民法では、夫婦はその協議において離婚ができると決定しています。夫婦が離婚することは、婚姻同様に、夫婦双方で合意を行う事になっているのです。
有責配偶者は、自身で離婚原因を起こしたのですから、離婚を要求することができないことが基本です。しかし、例外はあります。次の3つの条件を全て満たしたときには、離婚請求が出来る場合があります。
1.夫婦関係が破綻しており、長期間にわたり別居の状態である場合、認められやすくなります。
2.夫婦に、経済的に自立できない子どもがいない事。未だ経済的自立できない子どもがいる場合、有責者からの請求は認められません。
3.責任を有する者が、自身の非を認め、被害者である配偶者が別れた後も生活に困らない状態を作ることで、要望が通る可能性があります。
離婚の場合の注意すべきこと
有責配偶者と別れる場合に知っておくべき注意があります。3つ述べます。
1.親権についての争いがあるときには、調停や裁判を通して親権者を決定しなければなりません。親権者を決める際には、有責配偶者だからというだけの理由では、親権係争において不利になるとは限りません。夫婦の責務と親の適性は、それぞれに判断されます。

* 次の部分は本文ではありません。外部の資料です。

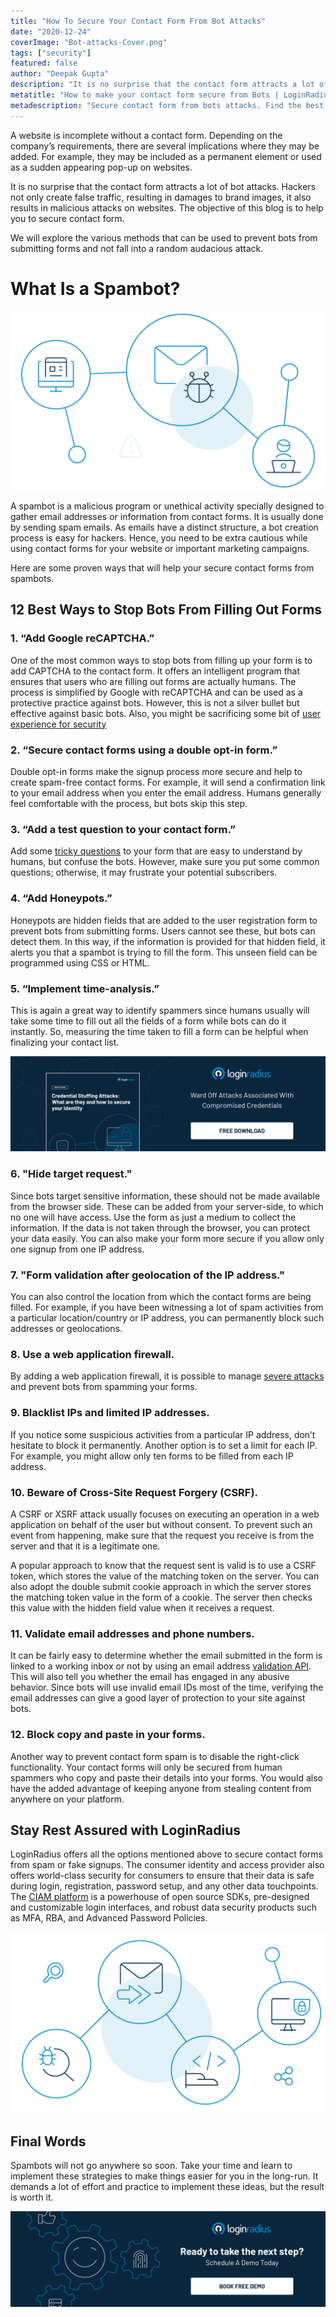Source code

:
 ```yaml
---
title: "How To Secure Your Contact Form From Bot Attacks"
date: "2020-12-24"
coverImage: "Bot-attacks-Cover.png"
tags: ["security"]
featured: false 
author: "Deepak Gupta"
description: "It is no surprise that the contact form attracts a lot of bot attacks. Hackers not only create false traffic, but also result in malicious attacks on websites. The objective of this blog is to help you to secure contact form from random audacious attacks."
metatitle: "How to make your contact form secure from Bots | LoginRadius"
metadescription: "Secure contact form from bots attacks. Find the best ways to reduce and block contact form spams that are otherwise frustrating and time consuming to deal with."
---
```


A website is incomplete without a contact form. Depending on the company’s requirements, there are several implications where they may be added. For example, they may be included as a permanent element or used as a sudden appearing pop-up on websites. 

It is no surprise that the contact form attracts a lot of bot attacks. Hackers not only create false traffic, resulting in damages to brand images, it also results in malicious attacks on websites. The objective of this blog is to help you to secure contact form. 

We will explore the various methods that can be used to prevent bots from submitting forms and not fall into a random audacious attack.


# What Is a Spambot?

![spambot](spambot.png)

A spambot is a malicious program or unethical activity specially designed to gather email addresses or information from contact forms. It is usually done by sending spam emails. 
As emails have a distinct structure, a bot creation process is easy for hackers. Hence, you need to be extra cautious while using contact forms for your website or important marketing campaigns. 

Here are some proven ways that will help your secure contact forms from spambots.


## 12 Best Ways to Stop Bots From Filling Out Forms


### 1. “Add Google reCAPTCHA.”

One of the most common ways to stop bots from filling up your form is to add CAPTCHA to the contact form. It offers an intelligent program that ensures that users who are filling out forms are actually humans. 
The process is simplified by Google with reCAPTCHA and can be used as a protective practice against bots. However, this is not a silver bullet but effective against basic bots. Also, you might be sacrificing some bit of [user experience for security](https://www.loginradius.com/blog/start-with-identity/2018/10/digital-transformation-safeguarding-customer-experience/)


### 2. “Secure contact forms using a double opt-in form.”

Double opt-in forms make the signup process more secure and help to create spam-free contact forms. For example, it will send a confirmation link to your email address when you enter the email address. Humans generally feel comfortable with the process, but bots skip this step. 


### 3. “Add a test question to your contact form.”

Add some [tricky questions](https://www.loginradius.com/blog/start-with-identity/2019/01/best-practices-choosing-good-security-questions/) to your form that are easy to understand by humans, but confuse the bots. However, make sure you put some common questions; otherwise, it may frustrate your potential subscribers.


### 4. “Add Honeypots.”

Honeypots are hidden fields that are added to the user registration form to prevent bots from submitting forms. Users cannot see these, but bots can detect them. In this way, if the information is provided for that hidden field, it alerts you that a spambot is trying to fill the form. This unseen field can be programmed using CSS or HTML.  


### 5. “Implement time-analysis.”

This is again a great way to identify spammers since humans usually will take some time to fill out all the fields of a form while bots can do it instantly. So, measuring the time taken to fill a form can be helpful when finalizing your contact list.

[![credential-stuffing](credential-stuffing.png)](https://www.loginradius.com/resource/understanding-credential-stuffing-attacks-whitepaper)


### 6. "Hide target request."

Since bots target sensitive information, these should not be made available from the browser side. These can be added from your server-side, to which no one will have access. 
Use the form as just a medium to collect the information. If the data is not taken through the browser, you can protect your data easily. You can also make your form more secure if you allow only one signup from one IP address.

### 7. "Form validation after geolocation of the IP address."

You can also control the location from which the contact forms are being filled. For example, if you have been witnessing a lot of spam activities from a particular location/country or IP address, you can permanently block such addresses or geolocations. 


### 8. Use a web application firewall.

By adding a web application firewall, it is possible to manage [severe attacks](https://www.loginradius.com/blog/start-with-identity/2019/10/cybersecurity-attacks-business/) and prevent bots from spamming your forms. 


### 9. Blacklist IPs and limited IP addresses.

If you notice some suspicious activities from a particular IP address, don’t hesitate to block it permanently. Another option is to set a limit for each IP. For example, you might allow only ten forms to be filled from each IP address.


### 10. Beware of Cross-Site Request Forgery (CSRF).

A CSRF or XSRF attack usually focuses on executing an operation in a web application on behalf of the user but without consent. To prevent such an event from happening, make sure that the request you receive is from the server and that it is a legitimate one. 

A popular approach to know that the request sent is valid is to use a CSRF token, which stores the value of the matching token on the server. You can also adopt the double submit cookie approach in which the server stores the matching token value in the form of a cookie. The server then checks this value with the hidden field value when it receives a request. 


### 11. Validate email addresses and phone numbers.

It can be fairly easy to determine whether the email submitted in the form is linked to a working inbox or not by using an email address [validation API](https://www.loginradius.com/blog/engineering/best-practice-guide-for-rest-api-security/). This will also tell you whether the email has engaged in any abusive behavior. 
Since bots will use invalid email IDs most of the time, verifying the email addresses can give a good layer of protection to your site against bots. 


### 12. Block copy and paste in your forms.
Another way to prevent contact form spam is to disable the right-click functionality. Your contact forms will only be secured from human spammers who copy and paste their details into your forms. You would also have the added advantage of keeping anyone from stealing content from anywhere on your platform.

## Stay Rest Assured with LoginRadius
LoginRadius offers all the options mentioned above to secure contact forms from spam or fake signups. The consumer identity and access provider also offers world-class security for consumers to ensure that their data is safe during login, registration, password setup, and any other data touchpoints. 
The [CIAM platform](https://www.loginradius.com/) is a powerhouse of open source SDKs, pre-designed and customizable login interfaces, and robust data security products such as MFA, RBA, and Advanced Password Policies.    

![LRbotprotection](LRbotprotection.png)


## Final Words
Spambots will not go anywhere so soon. Take your time and learn to implement these strategies to make things easier for you in the long-run. It demands a lot of effort and practice to implement these ideas, but the result is worth it. 


[![book-a-demo-loginradius](book-a-demo.png)](https://www.loginradius.com/book-a-demo/)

2.離婚して、有責者が親権者となった場合も、別れた元夫又は元妻に対して養育費を請求できます。反対に養育費を支払う元夫または元妻が、有責者だからという理由で養育費の額が増やされることもありません。実際は裁判所が発表している養育費算定を活用し額が定められます。
3.財産分与の制度により、夫と妻のどちらかがもう一方に対して財産分与を請求する事が出来ます。原則的に夫婦の財産分与は50%ずつとなっています。財産分与の問題で一番大きな物は、居住している住宅をどうするかでしょう。どちらかが住み続けるにしても、ローンの返済が残っている場合に双方で支払い続けるのか、または一方が支払うのかを話し合う必要があります。
また、住宅ローンの返済が不可能な場合、競売にかけられることもあります。競売の場合は非常に安価な売買価格になるため、落札までに任意売却することで有利な条件になり、住宅の売却については、専門業者に相談したり委託したりすることをお勧めします。
有責配偶者への請求とは
不貞行為により精神的苦痛をこうむった方の配偶者は、その精神的苦痛の代償として有責者に対して慰謝料を請求できます。慰謝料請求のときに知っておくべき注意点を2つ紹介します。
1.当人が、有責配偶者であることを認めていることや、不貞行為の事実を認めているときには、そのこと自体が証拠になります。念書など証拠として保存するようにしましょう。事実に基づく証拠(録音・写真・動画・診断書・メールなど)が必要です。
2.慰謝料の請求料は、離婚成立後3年経つと消滅時効にかかり請求ができなくなりますので注意を要します。
まとめ
夫婦の離婚が多くなる中、離婚することに伴う様々なトラブルも生じています。できるだけ円満な形で話し合いにより、決着がつくことを願います。その際に住宅ローンの問題や住宅の存続を考えましょう。